Jest 2 maja 1945 roku. Ekipa twórców śmiercionośnej rakiety V2 idzie do amerykańskiej niewoli. Spotyka ich nader ciepłe przyjęcie. Taki był wstęp do tajnej operacji „Paperclip”.
Zamiast celi, na głównego konstruktora hitlerowskiej „Wunderwaffe” Wernhera von Brauna i jego zespół czekali reporterzy. Niemcy z uśmiechem pozowali do zdjęć. Sturmbannfuehrer (major) SS von Braun, późniejszy ojciec amerykańskiego programu kosmicznego Apollo, w momencie pójścia do „niewoli” zachowywał się bardziej jak gwiazdor, niż jak więzień.
„Traktował naszych żołnierzy z życzliwą protekcjonalnością wizytującego jednostkę kongresmena” – zapamiętał jeden z oficerów.

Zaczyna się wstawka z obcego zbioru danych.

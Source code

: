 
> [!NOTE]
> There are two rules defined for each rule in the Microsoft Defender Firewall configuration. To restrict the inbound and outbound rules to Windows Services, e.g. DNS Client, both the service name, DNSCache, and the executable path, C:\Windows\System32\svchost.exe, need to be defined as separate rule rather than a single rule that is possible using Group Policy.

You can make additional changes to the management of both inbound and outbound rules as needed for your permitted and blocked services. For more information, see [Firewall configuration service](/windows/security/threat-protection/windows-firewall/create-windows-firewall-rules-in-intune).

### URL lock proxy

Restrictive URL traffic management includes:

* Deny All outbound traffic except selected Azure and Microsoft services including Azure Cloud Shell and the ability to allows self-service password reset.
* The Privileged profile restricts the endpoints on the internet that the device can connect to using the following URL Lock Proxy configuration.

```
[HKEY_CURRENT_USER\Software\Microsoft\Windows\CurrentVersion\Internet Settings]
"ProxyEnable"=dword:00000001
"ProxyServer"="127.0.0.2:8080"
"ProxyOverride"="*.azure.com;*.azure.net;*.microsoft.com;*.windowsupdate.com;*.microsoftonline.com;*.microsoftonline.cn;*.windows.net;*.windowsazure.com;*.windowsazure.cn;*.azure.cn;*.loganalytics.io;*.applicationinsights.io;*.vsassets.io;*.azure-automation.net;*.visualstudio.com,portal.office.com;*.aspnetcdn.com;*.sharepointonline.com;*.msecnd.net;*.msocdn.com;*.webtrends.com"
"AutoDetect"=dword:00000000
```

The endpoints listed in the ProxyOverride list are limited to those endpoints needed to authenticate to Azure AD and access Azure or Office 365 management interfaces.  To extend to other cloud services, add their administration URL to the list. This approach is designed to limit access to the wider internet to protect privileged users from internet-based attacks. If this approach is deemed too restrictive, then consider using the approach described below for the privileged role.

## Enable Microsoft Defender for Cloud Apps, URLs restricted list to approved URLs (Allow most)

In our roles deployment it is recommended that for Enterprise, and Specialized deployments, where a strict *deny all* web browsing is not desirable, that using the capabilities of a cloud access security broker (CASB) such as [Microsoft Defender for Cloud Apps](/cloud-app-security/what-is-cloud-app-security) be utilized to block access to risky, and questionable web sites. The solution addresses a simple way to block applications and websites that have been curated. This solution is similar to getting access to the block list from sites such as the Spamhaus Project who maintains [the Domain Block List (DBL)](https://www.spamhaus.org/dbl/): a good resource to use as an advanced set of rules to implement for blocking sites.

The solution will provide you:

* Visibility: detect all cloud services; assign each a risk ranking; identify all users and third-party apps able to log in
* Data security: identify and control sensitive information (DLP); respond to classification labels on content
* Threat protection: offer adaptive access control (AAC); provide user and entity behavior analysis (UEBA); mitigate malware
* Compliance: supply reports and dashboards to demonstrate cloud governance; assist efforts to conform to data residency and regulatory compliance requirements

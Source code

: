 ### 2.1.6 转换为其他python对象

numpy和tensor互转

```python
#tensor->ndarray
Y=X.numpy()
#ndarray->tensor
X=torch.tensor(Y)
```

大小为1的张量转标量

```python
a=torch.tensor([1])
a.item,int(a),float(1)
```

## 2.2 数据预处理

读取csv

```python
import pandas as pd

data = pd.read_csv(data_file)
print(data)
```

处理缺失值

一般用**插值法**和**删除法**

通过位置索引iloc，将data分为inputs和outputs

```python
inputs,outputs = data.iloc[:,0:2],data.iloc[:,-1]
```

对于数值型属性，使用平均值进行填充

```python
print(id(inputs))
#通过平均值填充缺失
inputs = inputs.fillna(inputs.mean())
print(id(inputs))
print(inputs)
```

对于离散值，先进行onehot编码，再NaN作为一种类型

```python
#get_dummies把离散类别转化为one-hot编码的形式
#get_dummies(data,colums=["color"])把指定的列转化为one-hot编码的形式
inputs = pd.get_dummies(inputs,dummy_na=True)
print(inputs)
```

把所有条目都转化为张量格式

Krwawe żniwo „postępu nauki”
Tymczasem broń skonstruowana przez von Brauna zabiła w atakach na Londyn i Antwerpię co najmniej 8 tys. osób. Paradoksalnie – jej produkcja pochłonęła jeszcze więcej ofiar. Oficjalne dane SS mówią o 12 tys. osób, głównie więźniów obozu koncentracyjnego Mittelbau-Dora. W rzeczywistości w podziemnych sztolniach kompleksu „Mittelwerk” koło Nordhausen w Turyngii zginęło ich około 20 tys. Amerykańscy żołnierze, którzy jako pierwsi weszli do tego kompleksu, zobaczyli stosy ciał i umierających z głodu i wycieńczenia ludzi. To niemożliwe, by Wernher von Braun i jego ekipa nie wiedzieli, jak traktowani byli i w jak nieludzkich warunkach pracowali niewolnicy III Rzeszy.